(Items from a data source)

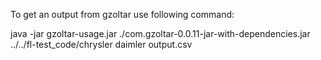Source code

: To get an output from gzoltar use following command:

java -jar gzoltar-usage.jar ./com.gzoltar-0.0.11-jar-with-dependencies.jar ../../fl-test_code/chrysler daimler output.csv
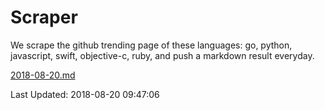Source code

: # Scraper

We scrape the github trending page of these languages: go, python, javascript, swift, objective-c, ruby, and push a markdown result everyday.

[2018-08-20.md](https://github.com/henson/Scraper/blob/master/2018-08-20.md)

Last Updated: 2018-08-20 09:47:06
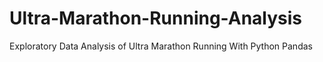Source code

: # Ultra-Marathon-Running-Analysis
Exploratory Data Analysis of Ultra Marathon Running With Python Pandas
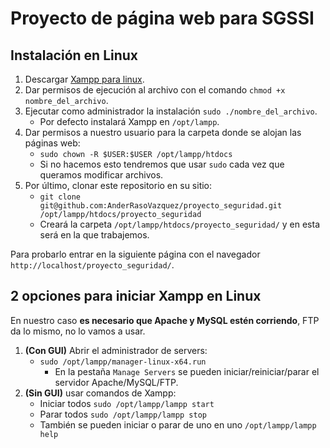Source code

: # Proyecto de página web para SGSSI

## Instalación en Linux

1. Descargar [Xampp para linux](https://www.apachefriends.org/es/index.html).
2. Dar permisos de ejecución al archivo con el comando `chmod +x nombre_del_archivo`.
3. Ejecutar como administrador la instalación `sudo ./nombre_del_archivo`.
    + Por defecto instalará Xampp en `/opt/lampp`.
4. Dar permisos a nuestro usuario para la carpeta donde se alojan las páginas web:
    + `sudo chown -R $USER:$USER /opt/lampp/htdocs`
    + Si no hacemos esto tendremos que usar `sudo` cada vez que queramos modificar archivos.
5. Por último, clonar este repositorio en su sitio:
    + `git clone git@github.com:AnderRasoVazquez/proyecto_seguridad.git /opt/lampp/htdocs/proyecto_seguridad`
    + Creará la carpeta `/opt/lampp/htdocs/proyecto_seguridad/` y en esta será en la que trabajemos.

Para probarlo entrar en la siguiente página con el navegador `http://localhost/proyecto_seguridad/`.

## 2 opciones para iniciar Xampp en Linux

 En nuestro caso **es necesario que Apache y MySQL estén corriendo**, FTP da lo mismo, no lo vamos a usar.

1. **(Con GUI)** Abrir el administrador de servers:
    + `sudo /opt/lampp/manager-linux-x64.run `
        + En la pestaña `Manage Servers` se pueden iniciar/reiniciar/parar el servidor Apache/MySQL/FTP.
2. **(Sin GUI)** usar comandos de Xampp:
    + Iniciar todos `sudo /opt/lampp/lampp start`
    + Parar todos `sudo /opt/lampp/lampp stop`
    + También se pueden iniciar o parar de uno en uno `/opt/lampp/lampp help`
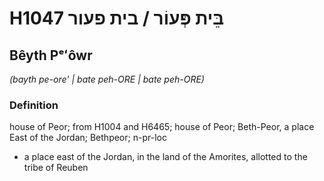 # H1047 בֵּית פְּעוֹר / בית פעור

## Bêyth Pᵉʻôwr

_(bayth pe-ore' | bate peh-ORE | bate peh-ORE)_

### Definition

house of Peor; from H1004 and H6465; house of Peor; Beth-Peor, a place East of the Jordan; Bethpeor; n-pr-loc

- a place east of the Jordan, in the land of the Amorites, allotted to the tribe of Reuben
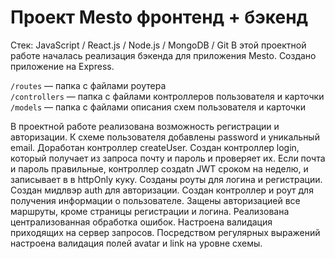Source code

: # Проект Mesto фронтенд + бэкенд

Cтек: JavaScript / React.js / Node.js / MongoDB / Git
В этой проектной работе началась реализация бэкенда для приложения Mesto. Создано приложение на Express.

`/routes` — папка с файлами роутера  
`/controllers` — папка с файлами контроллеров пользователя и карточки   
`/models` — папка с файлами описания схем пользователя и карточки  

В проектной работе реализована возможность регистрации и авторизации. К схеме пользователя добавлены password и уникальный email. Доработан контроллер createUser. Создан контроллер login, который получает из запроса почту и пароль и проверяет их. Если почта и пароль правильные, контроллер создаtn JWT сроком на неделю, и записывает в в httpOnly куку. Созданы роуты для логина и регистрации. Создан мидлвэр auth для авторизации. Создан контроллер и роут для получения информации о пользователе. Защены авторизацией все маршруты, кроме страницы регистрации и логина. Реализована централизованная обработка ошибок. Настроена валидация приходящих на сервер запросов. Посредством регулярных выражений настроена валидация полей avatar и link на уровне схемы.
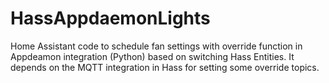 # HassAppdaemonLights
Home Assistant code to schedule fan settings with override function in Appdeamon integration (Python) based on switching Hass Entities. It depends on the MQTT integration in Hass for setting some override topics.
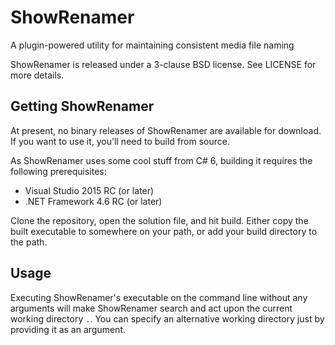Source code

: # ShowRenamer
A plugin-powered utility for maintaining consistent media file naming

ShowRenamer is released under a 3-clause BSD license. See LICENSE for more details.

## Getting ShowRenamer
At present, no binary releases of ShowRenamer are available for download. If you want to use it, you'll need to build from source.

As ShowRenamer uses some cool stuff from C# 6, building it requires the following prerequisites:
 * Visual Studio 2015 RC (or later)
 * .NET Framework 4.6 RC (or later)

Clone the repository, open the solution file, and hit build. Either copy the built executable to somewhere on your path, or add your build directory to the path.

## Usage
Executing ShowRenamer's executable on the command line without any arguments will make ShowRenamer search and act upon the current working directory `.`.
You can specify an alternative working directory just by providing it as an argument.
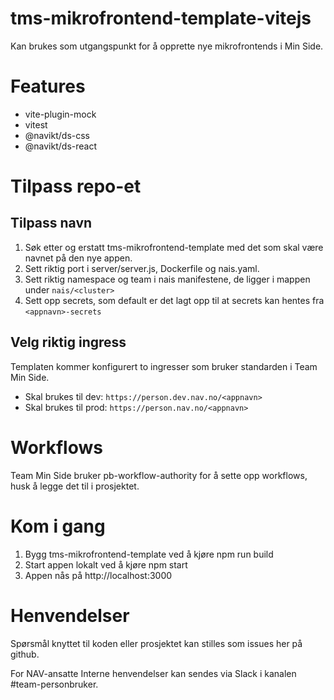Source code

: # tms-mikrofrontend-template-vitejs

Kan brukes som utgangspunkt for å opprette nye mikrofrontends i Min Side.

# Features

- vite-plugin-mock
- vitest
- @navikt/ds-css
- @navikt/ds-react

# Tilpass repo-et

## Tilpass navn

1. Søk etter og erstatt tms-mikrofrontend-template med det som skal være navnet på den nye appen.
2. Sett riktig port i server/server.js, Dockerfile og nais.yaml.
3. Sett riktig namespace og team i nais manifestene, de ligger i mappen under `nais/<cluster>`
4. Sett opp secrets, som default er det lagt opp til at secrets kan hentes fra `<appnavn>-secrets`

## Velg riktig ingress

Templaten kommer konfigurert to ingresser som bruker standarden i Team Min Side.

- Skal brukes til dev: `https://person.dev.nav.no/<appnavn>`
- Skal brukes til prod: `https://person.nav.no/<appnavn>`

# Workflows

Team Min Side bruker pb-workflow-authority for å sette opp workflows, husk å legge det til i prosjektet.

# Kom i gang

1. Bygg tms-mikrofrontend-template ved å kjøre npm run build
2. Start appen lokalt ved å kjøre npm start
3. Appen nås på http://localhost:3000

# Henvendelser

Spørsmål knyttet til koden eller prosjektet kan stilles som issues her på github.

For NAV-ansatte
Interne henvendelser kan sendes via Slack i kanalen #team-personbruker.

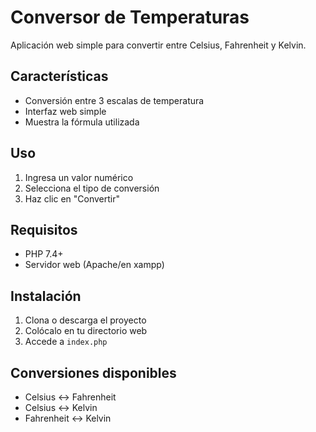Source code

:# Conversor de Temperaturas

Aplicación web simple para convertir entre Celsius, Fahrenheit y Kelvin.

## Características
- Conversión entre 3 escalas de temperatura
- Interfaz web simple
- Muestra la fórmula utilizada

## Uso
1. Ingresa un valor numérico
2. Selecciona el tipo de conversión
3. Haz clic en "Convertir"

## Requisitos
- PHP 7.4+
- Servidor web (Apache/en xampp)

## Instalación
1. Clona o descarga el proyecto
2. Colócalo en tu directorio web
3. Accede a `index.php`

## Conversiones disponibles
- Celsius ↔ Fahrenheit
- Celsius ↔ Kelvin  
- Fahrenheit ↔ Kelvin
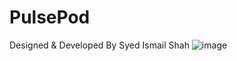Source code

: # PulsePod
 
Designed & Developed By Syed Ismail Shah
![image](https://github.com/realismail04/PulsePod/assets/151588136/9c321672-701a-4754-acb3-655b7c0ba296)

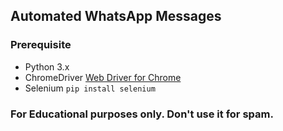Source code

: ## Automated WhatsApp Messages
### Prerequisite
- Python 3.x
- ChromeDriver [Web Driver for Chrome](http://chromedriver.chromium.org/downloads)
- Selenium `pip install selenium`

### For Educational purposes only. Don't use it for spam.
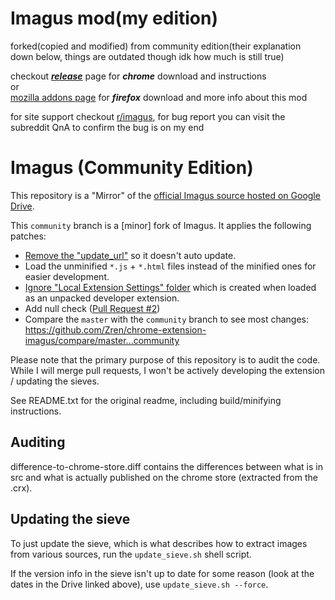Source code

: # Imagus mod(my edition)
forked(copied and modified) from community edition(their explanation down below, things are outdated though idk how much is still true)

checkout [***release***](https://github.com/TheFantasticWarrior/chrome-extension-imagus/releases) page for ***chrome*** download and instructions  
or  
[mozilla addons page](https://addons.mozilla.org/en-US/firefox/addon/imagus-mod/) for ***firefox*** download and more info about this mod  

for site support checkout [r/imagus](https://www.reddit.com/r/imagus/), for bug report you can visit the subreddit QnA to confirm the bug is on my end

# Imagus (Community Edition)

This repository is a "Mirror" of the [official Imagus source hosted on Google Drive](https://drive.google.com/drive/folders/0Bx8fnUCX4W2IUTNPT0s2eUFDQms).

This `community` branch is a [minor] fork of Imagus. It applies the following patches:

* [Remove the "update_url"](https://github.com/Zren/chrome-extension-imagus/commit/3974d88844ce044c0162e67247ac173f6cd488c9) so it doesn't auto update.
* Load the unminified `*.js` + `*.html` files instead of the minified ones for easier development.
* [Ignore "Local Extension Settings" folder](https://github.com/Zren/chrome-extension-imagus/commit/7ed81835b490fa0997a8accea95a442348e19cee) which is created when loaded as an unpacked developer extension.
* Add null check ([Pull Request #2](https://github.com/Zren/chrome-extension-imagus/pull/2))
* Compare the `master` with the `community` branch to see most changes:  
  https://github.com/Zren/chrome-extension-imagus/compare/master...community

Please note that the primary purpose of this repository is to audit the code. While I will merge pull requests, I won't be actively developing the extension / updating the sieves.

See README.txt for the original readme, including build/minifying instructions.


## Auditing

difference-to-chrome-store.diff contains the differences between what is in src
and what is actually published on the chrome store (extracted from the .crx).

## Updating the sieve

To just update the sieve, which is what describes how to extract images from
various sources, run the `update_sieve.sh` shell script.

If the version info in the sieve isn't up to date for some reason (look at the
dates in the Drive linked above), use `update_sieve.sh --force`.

# [EXERCISE REQUIREMENTS]
Above are the records; copy from them only the lines starting at the one containing "2. Selecciona el tipo de conversión" and ending at the one containing "forked(copied and modified)", exactly and without pictures.

# [PROBLEM SOLUTION]
2. Selecciona el tipo de conversión
3. Haz clic en "Convertir"

## Requisitos
- PHP 7.4+
- Servidor web (Apache/en xampp)

## Instalación
1. Clona o descarga el proyecto
2. Colócalo en tu directorio web
3. Accede a `index.php`

## Conversiones disponibles
- Celsius ↔ Fahrenheit
- Celsius ↔ Kelvin  
- Fahrenheit ↔ Kelvin
Source code

: # PulsePod
 
Designed & Developed By Syed Ismail Shah
![image](https://github.com/realismail04/PulsePod/assets/151588136/9c321672-701a-4754-acb3-655b7c0ba296)

Source code

: ## Automated WhatsApp Messages
### Prerequisite
- Python 3.x
- ChromeDriver [Web Driver for Chrome](http://chromedriver.chromium.org/downloads)
- Selenium `pip install selenium`

### For Educational purposes only. Don't use it for spam.
Source code

: # Imagus mod(my edition)
forked(copied and modified) from community edition(their explanation down below, things are outdated though idk how much is still true)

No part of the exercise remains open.